→ Aim of the task: Drop the images; return everything else in the listing below exactly.

→ Recorded data:

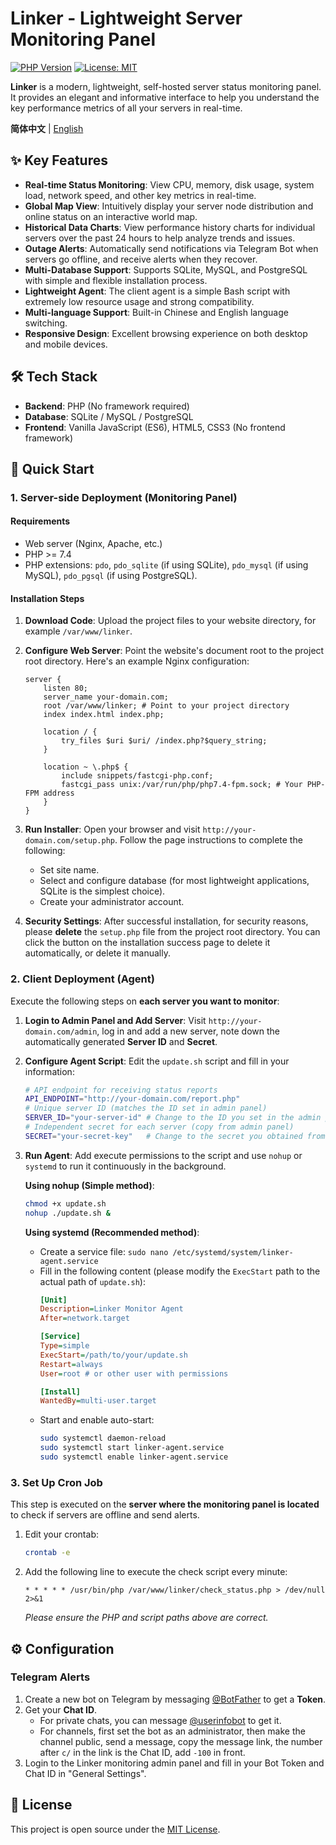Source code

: # Linker - Lightweight Server Monitoring Panel

[![PHP Version](https://img.shields.io/badge/php-%3E=7.4-8892BF.svg)](https://www.php.net/)
[![License: MIT](https://img.shields.io/badge/License-MIT-yellow.svg)](https://opensource.org/licenses/MIT)

**Linker** is a modern, lightweight, self-hosted server status monitoring panel. It provides an elegant and informative interface to help you understand the key performance metrics of all your servers in real-time.

**简体中文** | [English](./README.en.md)

## ✨ Key Features

- **Real-time Status Monitoring**: View CPU, memory, disk usage, system load, network speed, and other key metrics in real-time.
- **Global Map View**: Intuitively display your server node distribution and online status on an interactive world map.
- **Historical Data Charts**: View performance history charts for individual servers over the past 24 hours to help analyze trends and issues.
- **Outage Alerts**: Automatically send notifications via Telegram Bot when servers go offline, and receive alerts when they recover.
- **Multi-Database Support**: Supports SQLite, MySQL, and PostgreSQL with simple and flexible installation process.
- **Lightweight Agent**: The client agent is a simple Bash script with extremely low resource usage and strong compatibility.
- **Multi-language Support**: Built-in Chinese and English language switching.
- **Responsive Design**: Excellent browsing experience on both desktop and mobile devices.

## 🛠️ Tech Stack

- **Backend**: PHP (No framework required)
- **Database**: SQLite / MySQL / PostgreSQL
- **Frontend**: Vanilla JavaScript (ES6), HTML5, CSS3 (No frontend framework)

## 🚀 Quick Start

### 1. Server-side Deployment (Monitoring Panel)

#### Requirements
- Web server (Nginx, Apache, etc.)
- PHP >= 7.4
- PHP extensions: `pdo`, `pdo_sqlite` (if using SQLite), `pdo_mysql` (if using MySQL), `pdo_pgsql` (if using PostgreSQL).

#### Installation Steps
1.  **Download Code**:
    Upload the project files to your website directory, for example `/var/www/linker`.

2.  **Configure Web Server**:
    Point the website's document root to the project root directory. Here's an example Nginx configuration:
    ```nginx
    server {
        listen 80;
        server_name your-domain.com;
        root /var/www/linker; # Point to your project directory
        index index.html index.php;

        location / {
            try_files $uri $uri/ /index.php?$query_string;
        }

        location ~ \.php$ {
            include snippets/fastcgi-php.conf;
            fastcgi_pass unix:/var/run/php/php7.4-fpm.sock; # Your PHP-FPM address
        }
    }
    ```

3.  **Run Installer**:
    Open your browser and visit `http://your-domain.com/setup.php`. Follow the page instructions to complete the following:
    -   Set site name.
    -   Select and configure database (for most lightweight applications, SQLite is the simplest choice).
    -   Create your administrator account.

4.  **Security Settings**:
    After successful installation, for security reasons, please **delete** the `setup.php` file from the project root directory. You can click the button on the installation success page to delete it automatically, or delete it manually.

### 2. Client Deployment (Agent)

Execute the following steps on **each server you want to monitor**:

1.  **Login to Admin Panel and Add Server**:
    Visit `http://your-domain.com/admin`, log in and add a new server, note down the automatically generated **Server ID** and **Secret**.

2.  **Configure Agent Script**:
    Edit the `update.sh` script and fill in your information:
    ```bash
    # API endpoint for receiving status reports
    API_ENDPOINT="http://your-domain.com/report.php"
    # Unique server ID (matches the ID set in admin panel)
    SERVER_ID="your-server-id" # Change to the ID you set in the admin panel
    # Independent secret for each server (copy from admin panel)
    SECRET="your-secret-key"   # Change to the secret you obtained from admin panel
    ```

3.  **Run Agent**:
    Add execute permissions to the script and use `nohup` or `systemd` to run it continuously in the background.

    **Using nohup (Simple method)**:
    ```bash
    chmod +x update.sh
    nohup ./update.sh &
    ```

    **Using systemd (Recommended method)**:
    -   Create a service file: `sudo nano /etc/systemd/system/linker-agent.service`
    -   Fill in the following content (please modify the `ExecStart` path to the actual path of `update.sh`):
        ```ini
        [Unit]
        Description=Linker Monitor Agent
        After=network.target

        [Service]
        Type=simple
        ExecStart=/path/to/your/update.sh
        Restart=always
        User=root # or other user with permissions

        [Install]
        WantedBy=multi-user.target
        ```
    -   Start and enable auto-start:
        ```bash
        sudo systemctl daemon-reload
        sudo systemctl start linker-agent.service
        sudo systemctl enable linker-agent.service
        ```

### 3. Set Up Cron Job

This step is executed on the **server where the monitoring panel is located** to check if servers are offline and send alerts.

1.  Edit your crontab:
    ```bash
    crontab -e
    ```

2.  Add the following line to execute the check script every minute:
    ```crontab
    * * * * * /usr/bin/php /var/www/linker/check_status.php > /dev/null 2>&1
    ```
    *Please ensure the PHP and script paths above are correct.*

## ⚙️ Configuration

### Telegram Alerts
1.  Create a new bot on Telegram by messaging [@BotFather](https://t.me/BotFather) to get a **Token**.
2.  Get your **Chat ID**.
    -   For private chats, you can message [@userinfobot](https://t.me/userinfobot) to get it.
    -   For channels, first set the bot as an administrator, then make the channel public, send a message, copy the message link, the number after `c/` in the link is the Chat ID, add `-100` in front.
3.  Login to the Linker monitoring admin panel and fill in your Bot Token and Chat ID in "General Settings".

## 📄 License

This project is open source under the [MIT License](https://opensource.org/licenses/MIT).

→ Written answer:
Source code

: # Linker - Lightweight Server Monitoring Panel

[![PHP Version](https://img.shields.io/badge/php-%3E=7.4-8892BF.svg)](https://www.php.net/)
[![License: MIT](https://img.shields.io/badge/License-MIT-yellow.svg)](https://opensource.org/licenses/MIT)

**Linker** is a modern, lightweight, self-hosted server status monitoring panel. It provides an elegant and informative interface to help you understand the key performance metrics of all your servers in real-time.

**简体中文** | [English](./README.en.md)

## ✨ Key Features

- **Real-time Status Monitoring**: View CPU, memory, disk usage, system load, network speed, and other key metrics in real-time.
- **Global Map View**: Intuitively display your server node distribution and online status on an interactive world map.
- **Historical Data Charts**: View performance history charts for individual servers over the past 24 hours to help analyze trends and issues.
- **Outage Alerts**: Automatically send notifications via Telegram Bot when servers go offline, and receive alerts when they recover.
- **Multi-Database Support**: Supports SQLite, MySQL, and PostgreSQL with simple and flexible installation process.
- **Lightweight Agent**: The client agent is a simple Bash script with extremely low resource usage and strong compatibility.
- **Multi-language Support**: Built-in Chinese and English language switching.
- **Responsive Design**: Excellent browsing experience on both desktop and mobile devices.

## 🛠️ Tech Stack

- **Backend**: PHP (No framework required)
- **Database**: SQLite / MySQL / PostgreSQL
- **Frontend**: Vanilla JavaScript (ES6), HTML5, CSS3 (No frontend framework)

## 🚀 Quick Start

### 1. Server-side Deployment (Monitoring Panel)

#### Requirements
- Web server (Nginx, Apache, etc.)
- PHP >= 7.4
- PHP extensions: `pdo`, `pdo_sqlite` (if using SQLite), `pdo_mysql` (if using MySQL), `pdo_pgsql` (if using PostgreSQL).

#### Installation Steps
1.  **Download Code**:
    Upload the project files to your website directory, for example `/var/www/linker`.

2.  **Configure Web Server**:
    Point the website's document root to the project root directory. Here's an example Nginx configuration:
    ```nginx
    server {
        listen 80;
        server_name your-domain.com;
        root /var/www/linker; # Point to your project directory
        index index.html index.php;

        location / {
            try_files $uri $uri/ /index.php?$query_string;
        }

        location ~ \.php$ {
            include snippets/fastcgi-php.conf;
            fastcgi_pass unix:/var/run/php/php7.4-fpm.sock; # Your PHP-FPM address
        }
    }
    ```

3.  **Run Installer**:
    Open your browser and visit `http://your-domain.com/setup.php`. Follow the page instructions to complete the following:
    -   Set site name.
    -   Select and configure database (for most lightweight applications, SQLite is the simplest choice).
    -   Create your administrator account.

4.  **Security Settings**:
    After successful installation, for security reasons, please **delete** the `setup.php` file from the project root directory. You can click the button on the installation success page to delete it automatically, or delete it manually.

### 2. Client Deployment (Agent)

Execute the following steps on **each server you want to monitor**:

1.  **Login to Admin Panel and Add Server**:
    Visit `http://your-domain.com/admin`, log in and add a new server, note down the automatically generated **Server ID** and **Secret**.

2.  **Configure Agent Script**:
    Edit the `update.sh` script and fill in your information:
    ```bash
    # API endpoint for receiving status reports
    API_ENDPOINT="http://your-domain.com/report.php"
    # Unique server ID (matches the ID set in admin panel)
    SERVER_ID="your-server-id" # Change to the ID you set in the admin panel
    # Independent secret for each server (copy from admin panel)
    SECRET="your-secret-key"   # Change to the secret you obtained from admin panel
    ```

3.  **Run Agent**:
    Add execute permissions to the script and use `nohup` or `systemd` to run it continuously in the background.

    **Using nohup (Simple method)**:
    ```bash
    chmod +x update.sh
    nohup ./update.sh &
    ```

    **Using systemd (Recommended method)**:
    -   Create a service file: `sudo nano /etc/systemd/system/linker-agent.service`
    -   Fill in the following content (please modify the `ExecStart` path to the actual path of `update.sh`):
        ```ini
        [Unit]
        Description=Linker Monitor Agent
        After=network.target

        [Service]
        Type=simple
        ExecStart=/path/to/your/update.sh
        Restart=always
        User=root # or other user with permissions

        [Install]
        WantedBy=multi-user.target
        ```
    -   Start and enable auto-start:
        ```bash
        sudo systemctl daemon-reload
        sudo systemctl start linker-agent.service
        sudo systemctl enable linker-agent.service
        ```

### 3. Set Up Cron Job

This step is executed on the **server where the monitoring panel is located** to check if servers are offline and send alerts.

1.  Edit your crontab:
    ```bash
    crontab -e
    ```

2.  Add the following line to execute the check script every minute:
    ```crontab
    * * * * * /usr/bin/php /var/www/linker/check_status.php > /dev/null 2>&1
    ```
    *Please ensure the PHP and script paths above are correct.*

## ⚙️ Configuration

### Telegram Alerts
1.  Create a new bot on Telegram by messaging [@BotFather](https://t.me/BotFather) to get a **Token**.
2.  Get your **Chat ID**.
    -   For private chats, you can message [@userinfobot](https://t.me/userinfobot) to get it.
    -   For channels, first set the bot as an administrator, then make the channel public, send a message, copy the message link, the number after `c/` in the link is the Chat ID, add `-100` in front.
3.  Login to the Linker monitoring admin panel and fill in your Bot Token and Chat ID in "General Settings".

## 📄 License

This project is open source under the [MIT License](https://opensource.org/licenses/MIT).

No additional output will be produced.